{Reference Type}: Journal Article
{Title}: Caspase-3/Gasdermin E-mediated pyroptosis contributes to Ricin toxin-induced inflammation.
{Author}: Xu Y;Dong M;Sun C;Wang Y;Zhao N;Yu K;Lu N;Xu N;Liu W;Wu C;
{Journal}: Toxicol Lett
{Volume}: 396
{Issue}: 0
{Year}: 2024 May 15
{Factor}: 4.271
{DOI}: 10.1016/j.toxlet.2024.04.007
{Abstract}: Ricin toxin (RT) is highly cytotoxic and can release a considerable amount of pro-inflammatory factors due to depurination, causing excessive inflammation that may aggravate the harm to the body. Pyroptosis, a type of gasdermin-mediated cell death, is a contributor to the exacerbation of inflammation. Accumulating evidence indicate that pyroptosis plays a significant role in the pathogen infection and tissue injury, suggesting a potential correlation between pyroptosis and RT-induced inflammation. Here, we aim to demonstrate this correlation and explore its molecular mechanisms.

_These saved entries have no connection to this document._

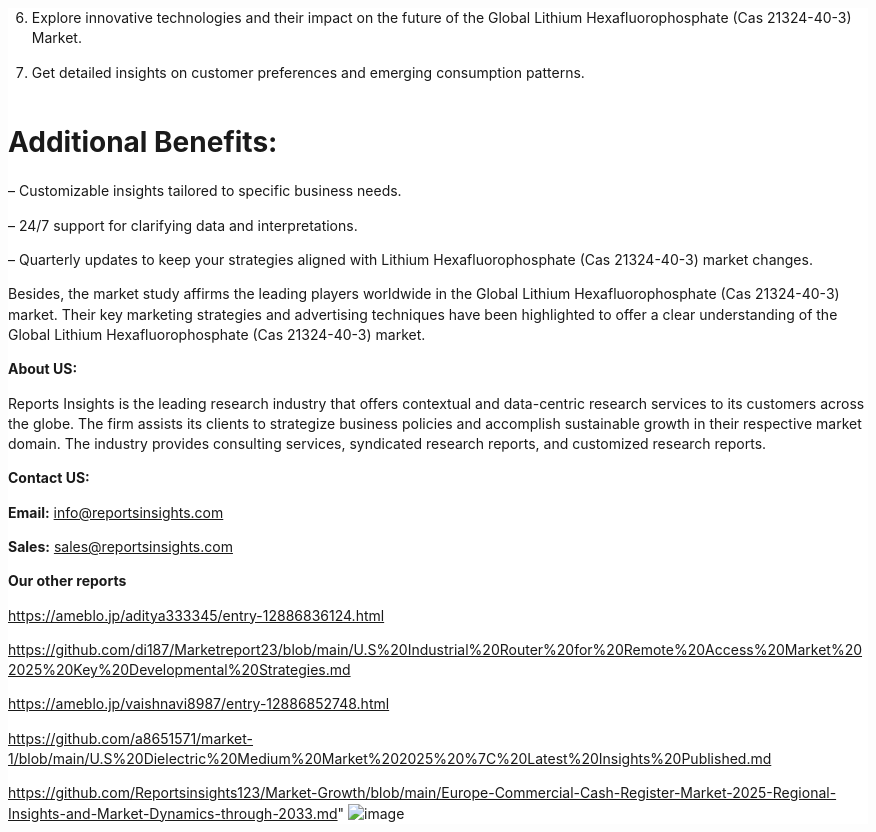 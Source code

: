 6. Explore innovative technologies and their impact on the future of the Global Lithium Hexafluorophosphate (Cas 21324-40-3) Market.

7. Get detailed insights on customer preferences and emerging consumption patterns.

# <strong>Additional Benefits:</strong>

– Customizable insights tailored to specific business needs.

– 24/7 support for clarifying data and interpretations.

– Quarterly updates to keep your strategies aligned with Lithium Hexafluorophosphate (Cas 21324-40-3) market changes.

Besides, the market study affirms the leading players worldwide in the Global Lithium Hexafluorophosphate (Cas 21324-40-3) market. Their key marketing strategies and advertising techniques have been highlighted to offer a clear understanding of the Global Lithium Hexafluorophosphate (Cas 21324-40-3) market.

<strong><strong>About US</strong>:</strong>

Reports Insights is the leading research industry that offers contextual and data-centric research services to its customers across the globe. The firm assists its clients to strategize business policies and accomplish sustainable growth in their respective market domain. The industry provides consulting services, syndicated research reports, and customized research reports.

<strong>Contact US:</strong>

<p class=><b>Email:</b> <a href=mailto:info@reportsinsights.com>info@reportsinsights.com</a></p>
<p class=><b>Sales:</b> <a href=mailto:sales@reportsinsights.com>sales@reportsinsights.com</a></p>

<strong>Our other reports</strong>

<a href=https://ameblo.jp/aditya333345/entry-12886836124.html>https://ameblo.jp/aditya333345/entry-12886836124.html</a>

<a href=https://github.com/di187/Marketreport23/blob/main/U.S%20Industrial%20Router%20for%20Remote%20Access%20Market%202025%20Key%20Developmental%20Strategies.md>https://github.com/di187/Marketreport23/blob/main/U.S%20Industrial%20Router%20for%20Remote%20Access%20Market%202025%20Key%20Developmental%20Strategies.md</a>

<a href=https://ameblo.jp/vaishnavi8987/entry-12886852748.html>https://ameblo.jp/vaishnavi8987/entry-12886852748.html</a>

<a href=https://github.com/a8651571/market-1/blob/main/U.S%20Dielectric%20Medium%20Market%202025%20%7C%20Latest%20Insights%20Published.md>https://github.com/a8651571/market-1/blob/main/U.S%20Dielectric%20Medium%20Market%202025%20%7C%20Latest%20Insights%20Published.md</a>

<a href=https://github.com/Reportsinsights123/Market-Growth/blob/main/Europe-Commercial-Cash-Register-Market-2025-Regional-Insights-and-Market-Dynamics-through-2033.md>https://github.com/Reportsinsights123/Market-Growth/blob/main/Europe-Commercial-Cash-Register-Market-2025-Regional-Insights-and-Market-Dynamics-through-2033.md</a>"
![image](https://github.com/user-attachments/assets/b3ffc0e5-10ff-4c4f-a002-99d3a17b6316)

Results showed that RT triggers mouse alveolar macrophage MH-S cells pyroptosis by activating caspase-3 and cleaving Gasgermin E (GSDME). In contrast, inhibition of caspase-3 with Z-DEVD-FMK (inhibitor of caspase-3) or knockdown of GSDME attenuates this process, suggesting the essential role of caspase-3/GSDME-mediated pyroptosis in contributing to RT-induced inflammation. Collectively, our study enhances our understanding of a novel mechanism of ricin cytotoxicity, which may emerge as a potential target in immunotherapy to control the RT-induced inflammation.